The problem: Here is the listing. Report each line in it that contains the string "assets".
=== Section Start ===
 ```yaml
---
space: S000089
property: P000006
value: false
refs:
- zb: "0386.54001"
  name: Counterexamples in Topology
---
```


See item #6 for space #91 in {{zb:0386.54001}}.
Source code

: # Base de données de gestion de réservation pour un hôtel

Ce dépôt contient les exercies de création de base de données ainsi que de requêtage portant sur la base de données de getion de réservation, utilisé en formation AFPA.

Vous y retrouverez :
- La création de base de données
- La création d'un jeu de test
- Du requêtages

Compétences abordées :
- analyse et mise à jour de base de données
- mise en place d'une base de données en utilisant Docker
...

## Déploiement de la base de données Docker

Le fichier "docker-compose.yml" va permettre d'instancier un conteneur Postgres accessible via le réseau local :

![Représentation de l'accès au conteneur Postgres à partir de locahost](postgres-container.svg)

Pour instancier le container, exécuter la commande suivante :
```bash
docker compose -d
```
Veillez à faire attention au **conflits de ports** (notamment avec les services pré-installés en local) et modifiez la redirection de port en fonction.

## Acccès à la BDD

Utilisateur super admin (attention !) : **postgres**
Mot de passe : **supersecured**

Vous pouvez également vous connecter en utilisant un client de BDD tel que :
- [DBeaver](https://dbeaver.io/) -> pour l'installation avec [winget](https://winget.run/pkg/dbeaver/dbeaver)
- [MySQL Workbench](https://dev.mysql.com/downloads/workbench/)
=== Section End ===
=== Section Start ===
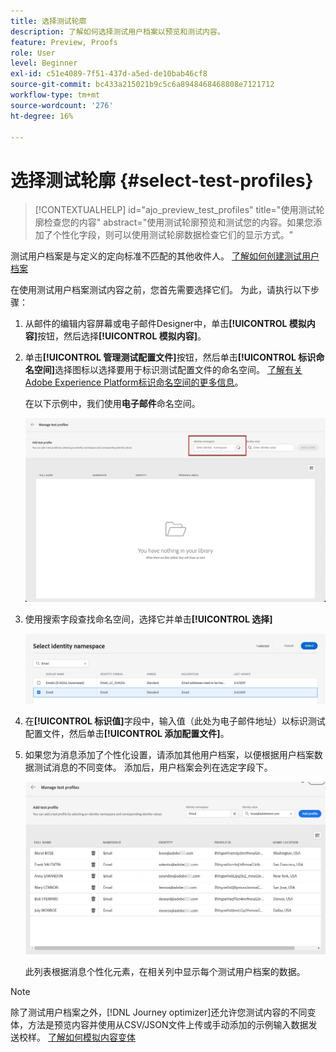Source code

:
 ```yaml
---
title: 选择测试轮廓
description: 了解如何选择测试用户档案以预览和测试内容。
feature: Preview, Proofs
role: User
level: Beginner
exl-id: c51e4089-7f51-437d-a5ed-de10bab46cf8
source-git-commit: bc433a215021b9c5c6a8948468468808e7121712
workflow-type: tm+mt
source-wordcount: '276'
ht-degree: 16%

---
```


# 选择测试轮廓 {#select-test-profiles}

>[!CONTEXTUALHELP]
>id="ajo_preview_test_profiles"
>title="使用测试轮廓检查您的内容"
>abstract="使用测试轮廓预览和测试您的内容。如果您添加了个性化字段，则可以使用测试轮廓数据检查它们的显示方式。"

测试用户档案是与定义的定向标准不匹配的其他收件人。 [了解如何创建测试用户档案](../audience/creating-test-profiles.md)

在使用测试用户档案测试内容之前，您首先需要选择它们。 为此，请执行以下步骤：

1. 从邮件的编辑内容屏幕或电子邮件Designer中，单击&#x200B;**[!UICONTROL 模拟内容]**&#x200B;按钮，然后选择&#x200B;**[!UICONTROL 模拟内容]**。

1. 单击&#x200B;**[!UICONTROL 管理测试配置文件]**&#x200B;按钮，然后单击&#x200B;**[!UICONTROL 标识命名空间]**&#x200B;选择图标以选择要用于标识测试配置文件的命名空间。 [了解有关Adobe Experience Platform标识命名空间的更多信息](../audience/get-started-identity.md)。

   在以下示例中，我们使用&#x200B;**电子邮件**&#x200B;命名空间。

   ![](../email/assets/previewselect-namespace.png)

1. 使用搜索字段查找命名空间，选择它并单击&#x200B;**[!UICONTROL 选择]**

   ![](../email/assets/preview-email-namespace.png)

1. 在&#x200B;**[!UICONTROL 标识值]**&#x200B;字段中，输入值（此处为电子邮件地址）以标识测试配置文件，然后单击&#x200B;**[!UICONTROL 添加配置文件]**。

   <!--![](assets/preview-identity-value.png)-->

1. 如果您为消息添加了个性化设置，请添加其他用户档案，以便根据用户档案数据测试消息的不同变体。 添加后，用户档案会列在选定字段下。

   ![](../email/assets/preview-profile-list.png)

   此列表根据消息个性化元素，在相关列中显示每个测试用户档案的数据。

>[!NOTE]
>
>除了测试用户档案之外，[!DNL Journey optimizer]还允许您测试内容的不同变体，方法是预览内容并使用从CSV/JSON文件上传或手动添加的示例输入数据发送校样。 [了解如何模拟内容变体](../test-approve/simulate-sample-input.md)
=== Section End ===
Solution:
   ![](../email/assets/previewselect-namespace.png)
   ![](../email/assets/preview-email-namespace.png)
   <!--![](assets/preview-identity-value.png)-->
   ![](../email/assets/preview-profile-list.png)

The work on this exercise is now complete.